Re: [19] Proposal: function markers to indicate collation/ctype sensitivity - Mailing list pgsql-hackers

From Peter Eisentraut
Subject Re: [19] Proposal: function markers to indicate collation/ctype sensitivity
Date
Msg-id 42d4ddef-2a39-4c13-bbce-dd1026c1259f@eisentraut.org
Whole thread Raw
In response to Re: [19] Proposal: function markers to indicate collation/ctype sensitivity  (Jeff Davis <pgsql@j-davis.com>)
Responses Re: [19] Proposal: function markers to indicate collation/ctype sensitivity
List pgsql-hackers
On 05.06.25 21:56, Jeff Davis wrote:
> On Thu, 2025-06-05 at 10:12 +0200, Peter Eisentraut wrote:
>> The reason we don't do it at parse time is that we don't have the
>> information which functions care about collations, which is exactly
>> what
>> you are proposing here to add.
> 
> Currently, we have:
> 
>     create table c(x text collate "C", y text collate "en_US");
>     insert into c values ('x', 'y');
>     select x < y from c; -- fails (runtime check)
>     select x || y from c; -- succeeds
> 
> Surely, "<" would be marked as ordering-sensitive, and we could move
> the error to parse-time.
> 
> But what about UDFs? If we assume that all UDFs are ordering-sensitive
> unless marked otherwise, then a user-defined version of "||" that
> previously worked would now start failing, until they add the ordering-
> insensitive mark.

I think no matter how we slice it, there is going to be some case that 
will be degraded until some update is applied.  I would be content to 
accept this particular variant, because it doesn't seem very realistic. 
Why would a user define their own concatenation function?  There already 
is one.  Unless your concatenation function does something special, in 
which case you should probably think about this collations topic.  More 
generally, there are I think only so many operations you can do on 
characters strings that you can do without considering the 
collation/ctype/etc.  These are essentially all the operations that you 
can do without looking at the characters, like length(), ||, repeat(). 
Everything beyond that looks at the characters and needs to take 
collation/ctype/etc. into account.

> We'd need some kind of migration path where we could retain the runtime
> checks and disable the parse time checks until people have a chance to
> add the right marks to their UDFs. Migration paths like that are not
> great because they take several releases to work out, and we're never
> quite sure when to finally remove the deprecated behavior.

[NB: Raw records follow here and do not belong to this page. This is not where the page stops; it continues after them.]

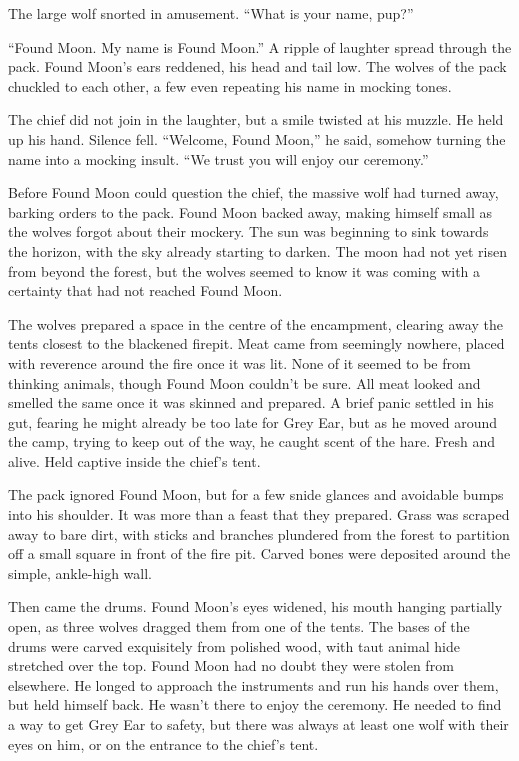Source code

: The large wolf snorted in amusement. ``What is your name, pup?''

``Found Moon. My name is Found Moon.'' A ripple of laughter spread through the pack. Found Moon's ears reddened, his head and tail low. The wolves of the pack chuckled to each other, a few even repeating his name in mocking tones.

The chief did not join in the laughter, but a smile twisted at his muzzle. He held up his hand. Silence fell. ``Welcome, Found Moon,'' he said, somehow turning the name into a mocking insult. ``We trust you will enjoy our ceremony.''

Before Found Moon could question the chief, the massive wolf had turned away, barking orders to the pack. Found Moon backed away, making himself small as the wolves forgot about their mockery. The sun was beginning to sink towards the horizon, with the sky already starting to darken. The moon had not yet risen from beyond the forest, but the wolves seemed to know it was coming with a certainty that had not reached Found Moon.

The wolves prepared a space in the centre of the encampment, clearing away the tents closest to the blackened firepit. Meat came from seemingly nowhere, placed with reverence around the fire once it was lit. None of it seemed to be from thinking animals, though Found Moon couldn't be sure. All meat looked and smelled the same once it was skinned and prepared. A brief panic settled in his gut, fearing he might already be too late for Grey Ear, but as he moved around the camp, trying to keep out of the way, he caught scent of the hare. Fresh and alive. Held captive inside the chief's tent.

The pack ignored Found Moon, but for a few snide glances and avoidable bumps into his shoulder. It was more than a feast that they prepared. Grass was scraped away to bare dirt, with sticks and branches plundered from the forest to partition off a small square in front of the fire pit. Carved bones were deposited around the simple, ankle-high wall.

Then came the drums. Found Moon's eyes widened, his mouth hanging partially open, as three wolves dragged them from one of the tents. The bases of the drums were carved exquisitely from polished wood, with taut animal hide stretched over the top. Found Moon had no doubt they were stolen from elsewhere. He longed to approach the instruments and run his hands over them, but held himself back. He wasn't there to enjoy the ceremony. He needed to find a way to get Grey Ear to safety, but there was always at least one wolf with their eyes on him, or on the entrance to the chief's tent.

Perhaps pg_dump can apply some properties during upgrades?

> If we make the opposite assumption, that none are ordering-sensitive
> unless we mark them so, that would allow properly-marked functions to
> fail at parse time, and the rest to fail at runtime. But this
> assumption doesn't work as well for recording dependencies, because
> we'd miss the dependencies for UDFs that aren't properly marked.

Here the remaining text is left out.